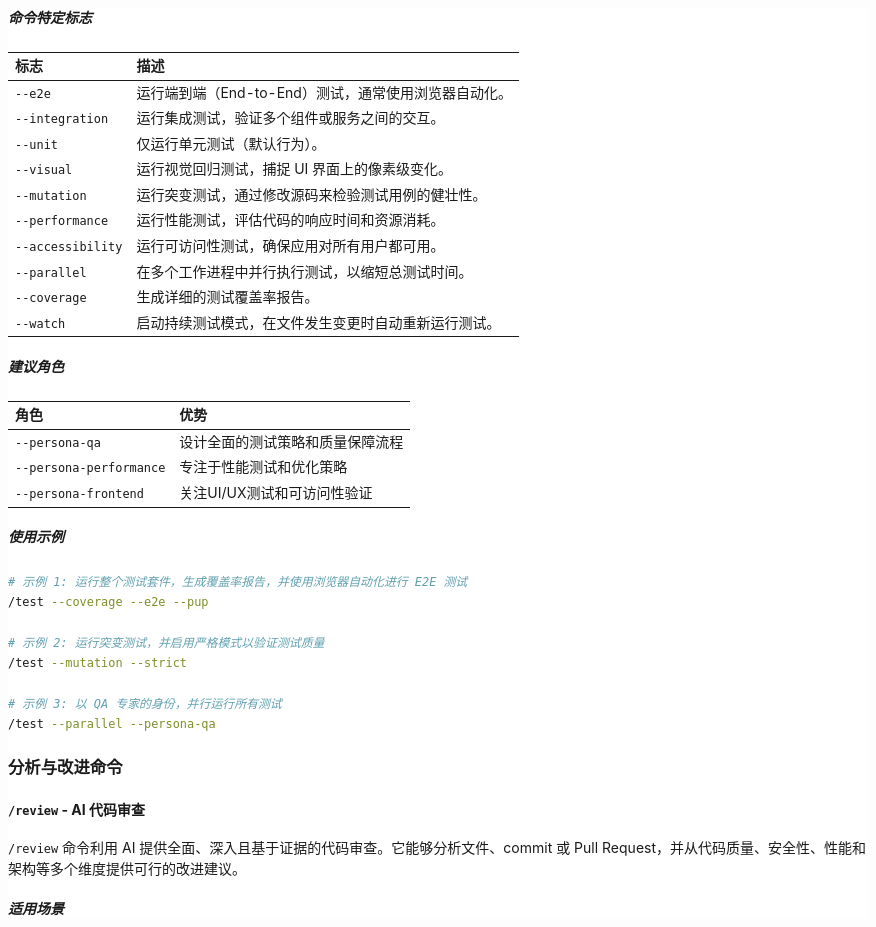 ##### 命令特定标志

| 标志              | 描述                                                 |
| :---------------- | :--------------------------------------------------- |
| `--e2e`           | 运行端到端（End-to-End）测试，通常使用浏览器自动化。 |
| `--integration`   | 运行集成测试，验证多个组件或服务之间的交互。         |
| `--unit`          | 仅运行单元测试（默认行为）。                         |
| `--visual`        | 运行视觉回归测试，捕捉 UI 界面上的像素级变化。       |
| `--mutation`      | 运行突变测试，通过修改源码来检验测试用例的健壮性。   |
| `--performance`   | 运行性能测试，评估代码的响应时间和资源消耗。         |
| `--accessibility` | 运行可访问性测试，确保应用对所有用户都可用。         |
| `--parallel`      | 在多个工作进程中并行执行测试，以缩短总测试时间。     |
| `--coverage`      | 生成详细的测试覆盖率报告。                           |
| `--watch`         | 启动持续测试模式，在文件发生变更时自动重新运行测试。 |

##### 建议角色

| 角色 | 优势|
|:---|:---|
| `--persona-qa` | 设计全面的测试策略和质量保障流程 |
| `--persona-performance` | 专注于性能测试和优化策略 |
| `--persona-frontend` | 关注UI/UX测试和可访问性验证 |

##### 使用示例

```bash
# 示例 1: 运行整个测试套件，生成覆盖率报告，并使用浏览器自动化进行 E2E 测试
/test --coverage --e2e --pup

# 示例 2: 运行突变测试，并启用严格模式以验证测试质量
/test --mutation --strict

# 示例 3: 以 QA 专家的身份，并行运行所有测试
/test --parallel --persona-qa
```

### 分析与改进命令

#### `/review` - AI 代码审查


`/review` 命令利用 AI 提供全面、深入且基于证据的代码审查。它能够分析文件、commit 或 Pull Request，并从代码质量、安全性、性能和架构等多个维度提供可行的改进建议。

##### 适用场景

• **What the task requires**: The answer must be a single number: how many lines in the records above contain the word "mutation".

• **Answer box**: 2